Martin Teyrovský, Vorsitzender der tschechischen Freunde der BRICS, betonte in seiner Rede, dass der Schlüssel für die künftige Zusammenarbeit mit China und anderen BRICS-Ländern vor allem in der Hochschulkooperation und dem Studentenaustausch liege. Ihm zufolge geht es nicht nur um den Transfer von Wissen, sondern auch um die gemeinsame Entwicklung von Technologien, mit denen auf globale Probleme reagiert werden kann.

Er bezeichnete den ökologischen Landbau als einen der vielversprechendsten Bereiche. Obwohl er laut Teyrovský selbst in der Tschechischen Republik noch nicht voll entwickelt ist, eröffnen neue Technologien völlig neue Möglichkeiten. Er verwies insbesondere auf den Einsatz kolloidaler Technologien, die eine organische Düngung des Bodens und die Wiederherstellung seiner natürlichen Fruchtbarkeit ermöglichen.

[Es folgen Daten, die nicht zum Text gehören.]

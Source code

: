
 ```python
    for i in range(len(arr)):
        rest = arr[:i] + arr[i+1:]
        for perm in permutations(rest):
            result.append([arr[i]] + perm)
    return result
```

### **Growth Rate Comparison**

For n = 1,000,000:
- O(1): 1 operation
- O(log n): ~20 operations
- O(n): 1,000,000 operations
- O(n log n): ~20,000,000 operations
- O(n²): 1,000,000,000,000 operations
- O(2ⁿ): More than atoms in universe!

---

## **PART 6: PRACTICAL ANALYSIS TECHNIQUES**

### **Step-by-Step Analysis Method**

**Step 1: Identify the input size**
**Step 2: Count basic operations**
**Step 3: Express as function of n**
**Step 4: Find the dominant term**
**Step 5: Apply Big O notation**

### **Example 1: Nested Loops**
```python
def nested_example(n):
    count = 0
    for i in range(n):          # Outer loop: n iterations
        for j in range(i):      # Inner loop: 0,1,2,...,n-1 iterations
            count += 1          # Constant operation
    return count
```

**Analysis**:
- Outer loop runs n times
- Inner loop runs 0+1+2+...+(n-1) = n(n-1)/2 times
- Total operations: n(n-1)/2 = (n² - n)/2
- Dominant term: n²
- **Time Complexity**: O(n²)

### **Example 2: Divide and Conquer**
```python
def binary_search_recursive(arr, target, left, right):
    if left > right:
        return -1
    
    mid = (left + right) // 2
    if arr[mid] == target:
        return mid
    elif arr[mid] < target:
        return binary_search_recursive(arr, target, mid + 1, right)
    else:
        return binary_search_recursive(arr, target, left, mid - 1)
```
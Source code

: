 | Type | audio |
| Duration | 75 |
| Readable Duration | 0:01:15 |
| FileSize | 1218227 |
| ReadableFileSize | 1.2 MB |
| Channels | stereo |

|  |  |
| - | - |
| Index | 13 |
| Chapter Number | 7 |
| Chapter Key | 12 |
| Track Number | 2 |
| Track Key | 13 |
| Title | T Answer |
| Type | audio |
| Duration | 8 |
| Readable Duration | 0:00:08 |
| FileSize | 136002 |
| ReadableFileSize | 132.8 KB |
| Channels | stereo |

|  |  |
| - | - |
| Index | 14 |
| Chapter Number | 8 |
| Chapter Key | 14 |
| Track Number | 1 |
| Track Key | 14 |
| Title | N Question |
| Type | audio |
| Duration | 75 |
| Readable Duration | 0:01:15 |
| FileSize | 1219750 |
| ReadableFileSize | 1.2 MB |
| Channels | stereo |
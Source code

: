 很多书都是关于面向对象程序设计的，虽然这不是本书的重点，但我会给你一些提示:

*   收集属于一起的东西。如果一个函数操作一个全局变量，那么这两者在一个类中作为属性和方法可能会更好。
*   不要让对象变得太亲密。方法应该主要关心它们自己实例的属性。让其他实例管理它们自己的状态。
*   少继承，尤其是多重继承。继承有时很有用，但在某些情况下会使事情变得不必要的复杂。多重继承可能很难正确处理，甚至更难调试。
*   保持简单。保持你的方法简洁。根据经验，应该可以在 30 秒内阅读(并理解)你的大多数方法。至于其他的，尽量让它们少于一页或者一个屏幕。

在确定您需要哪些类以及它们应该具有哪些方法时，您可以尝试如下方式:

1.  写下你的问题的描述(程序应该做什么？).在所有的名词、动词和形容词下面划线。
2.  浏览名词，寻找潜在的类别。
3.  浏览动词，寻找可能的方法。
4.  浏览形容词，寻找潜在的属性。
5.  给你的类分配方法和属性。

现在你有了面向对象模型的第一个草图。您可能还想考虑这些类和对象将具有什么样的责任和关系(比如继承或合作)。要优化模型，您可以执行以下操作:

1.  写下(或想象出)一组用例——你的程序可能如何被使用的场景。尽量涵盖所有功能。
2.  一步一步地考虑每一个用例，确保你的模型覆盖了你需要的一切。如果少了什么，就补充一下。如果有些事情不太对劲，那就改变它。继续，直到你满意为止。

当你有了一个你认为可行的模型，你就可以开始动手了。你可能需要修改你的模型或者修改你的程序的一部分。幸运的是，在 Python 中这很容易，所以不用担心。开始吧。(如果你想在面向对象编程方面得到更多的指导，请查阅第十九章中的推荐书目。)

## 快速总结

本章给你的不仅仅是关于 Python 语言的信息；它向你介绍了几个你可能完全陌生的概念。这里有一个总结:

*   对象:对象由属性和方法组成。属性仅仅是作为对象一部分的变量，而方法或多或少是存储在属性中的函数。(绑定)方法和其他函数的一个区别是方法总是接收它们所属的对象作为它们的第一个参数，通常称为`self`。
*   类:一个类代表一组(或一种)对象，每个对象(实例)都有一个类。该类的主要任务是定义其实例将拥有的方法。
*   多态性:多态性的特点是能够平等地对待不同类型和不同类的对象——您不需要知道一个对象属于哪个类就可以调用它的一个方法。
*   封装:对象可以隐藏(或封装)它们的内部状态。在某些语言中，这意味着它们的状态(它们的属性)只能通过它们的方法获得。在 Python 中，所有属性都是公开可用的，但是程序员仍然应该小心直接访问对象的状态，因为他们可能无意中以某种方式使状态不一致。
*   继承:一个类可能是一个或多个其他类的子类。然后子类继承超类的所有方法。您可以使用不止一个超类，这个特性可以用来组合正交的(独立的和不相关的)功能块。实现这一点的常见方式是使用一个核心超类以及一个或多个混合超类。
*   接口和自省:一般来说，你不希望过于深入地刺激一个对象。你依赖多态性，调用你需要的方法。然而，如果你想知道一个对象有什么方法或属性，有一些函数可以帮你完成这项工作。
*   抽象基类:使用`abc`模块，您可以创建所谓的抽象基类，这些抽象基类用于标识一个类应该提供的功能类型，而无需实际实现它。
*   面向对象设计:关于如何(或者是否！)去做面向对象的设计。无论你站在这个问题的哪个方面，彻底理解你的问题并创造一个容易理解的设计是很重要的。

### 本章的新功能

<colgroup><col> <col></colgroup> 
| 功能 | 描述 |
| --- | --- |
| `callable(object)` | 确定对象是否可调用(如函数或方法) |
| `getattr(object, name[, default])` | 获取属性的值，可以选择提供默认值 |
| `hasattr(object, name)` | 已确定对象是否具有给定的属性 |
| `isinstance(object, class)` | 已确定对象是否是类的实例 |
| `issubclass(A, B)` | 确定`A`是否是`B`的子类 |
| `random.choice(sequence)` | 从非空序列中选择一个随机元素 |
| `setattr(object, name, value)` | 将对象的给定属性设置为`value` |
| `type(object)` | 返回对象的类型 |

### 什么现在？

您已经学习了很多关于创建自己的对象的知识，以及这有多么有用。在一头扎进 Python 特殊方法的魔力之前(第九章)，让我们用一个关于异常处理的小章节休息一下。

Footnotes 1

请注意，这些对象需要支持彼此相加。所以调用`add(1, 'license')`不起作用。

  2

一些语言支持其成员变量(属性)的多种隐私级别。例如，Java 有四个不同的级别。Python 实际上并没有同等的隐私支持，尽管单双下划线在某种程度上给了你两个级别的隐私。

Besondere Aufmerksamkeit schenkte er dem technischen Hanf. Er erinnerte daran, dass der Anbau in der Tschechischen Republik eine historische Tradition hat und dass diese Pflanze in der Lage ist, Schwermetalle und andere Schadstoffe aus dem Boden zu entfernen. Seiner Ansicht nach könnte diese Biomasse zur Erzeugung von grüner Energie, beispielsweise in Form von Pellets, weiterverwendet werden.

Teyrovsky wies auch auf das enorme wirtschaftliche Potenzial des Düngemittelmarktes hin, das sich auf Hunderte von Milliarden Dollar pro Jahr beläuft. Seiner Meinung nach ist es die Verbindung moderner ökologischer Technologien mit universitärer Forschung und internationaler Zusammenarbeit, die Lösungen nicht nur für die Tschechische Republik, sondern auch für die weltweite Landwirtschaft bringen kann.

Abschließend brachte er seine Überzeugung zum Ausdruck, dass die universitäre Zusammenarbeit mit den BRICS-Ländern, einschließlich China und Russland, zur Entwicklung einzigartiger Technologien führen kann, die einen praktischen Nutzen für die Umwelt, die Energieversorgung und die Ernährungssicherheit haben werden.